-- Opening Marker --

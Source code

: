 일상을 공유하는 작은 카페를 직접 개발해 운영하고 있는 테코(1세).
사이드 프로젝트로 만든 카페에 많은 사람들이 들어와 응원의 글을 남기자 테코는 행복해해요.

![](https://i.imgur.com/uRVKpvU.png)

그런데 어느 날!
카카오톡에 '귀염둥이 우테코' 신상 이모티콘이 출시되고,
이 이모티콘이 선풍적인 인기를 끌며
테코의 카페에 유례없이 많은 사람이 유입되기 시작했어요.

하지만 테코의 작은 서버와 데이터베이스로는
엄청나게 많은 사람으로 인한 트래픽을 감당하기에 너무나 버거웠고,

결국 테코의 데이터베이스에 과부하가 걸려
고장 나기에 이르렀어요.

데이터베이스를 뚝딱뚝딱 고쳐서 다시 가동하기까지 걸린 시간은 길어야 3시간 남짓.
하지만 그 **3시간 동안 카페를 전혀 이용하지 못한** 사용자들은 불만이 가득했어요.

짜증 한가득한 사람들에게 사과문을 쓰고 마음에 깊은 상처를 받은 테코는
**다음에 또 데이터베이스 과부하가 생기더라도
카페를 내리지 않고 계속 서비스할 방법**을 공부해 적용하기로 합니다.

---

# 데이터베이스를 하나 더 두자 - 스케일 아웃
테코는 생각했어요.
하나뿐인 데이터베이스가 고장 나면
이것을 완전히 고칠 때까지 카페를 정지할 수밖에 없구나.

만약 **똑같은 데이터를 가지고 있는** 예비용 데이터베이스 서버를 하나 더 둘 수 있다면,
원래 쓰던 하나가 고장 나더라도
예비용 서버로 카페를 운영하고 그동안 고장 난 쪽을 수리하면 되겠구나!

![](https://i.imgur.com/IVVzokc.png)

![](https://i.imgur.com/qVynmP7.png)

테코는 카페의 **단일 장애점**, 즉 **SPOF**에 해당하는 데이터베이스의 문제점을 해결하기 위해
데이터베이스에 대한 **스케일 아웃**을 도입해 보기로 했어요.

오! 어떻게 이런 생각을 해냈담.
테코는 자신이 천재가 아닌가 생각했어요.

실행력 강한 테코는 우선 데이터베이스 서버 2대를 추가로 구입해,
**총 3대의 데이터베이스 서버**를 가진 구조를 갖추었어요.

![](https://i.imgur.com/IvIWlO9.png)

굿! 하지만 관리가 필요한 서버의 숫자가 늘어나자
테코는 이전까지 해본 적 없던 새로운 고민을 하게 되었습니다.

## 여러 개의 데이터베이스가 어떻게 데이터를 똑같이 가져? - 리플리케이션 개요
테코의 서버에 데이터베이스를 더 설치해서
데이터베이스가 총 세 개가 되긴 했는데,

-- Closing Marker --

— About this exercise —
Please go through the entries and show every line with the word "과부하가".

— Response to this task —
결국 테코의 데이터베이스에 과부하가 걸려
**다음에 또 데이터베이스 과부하가 생기더라도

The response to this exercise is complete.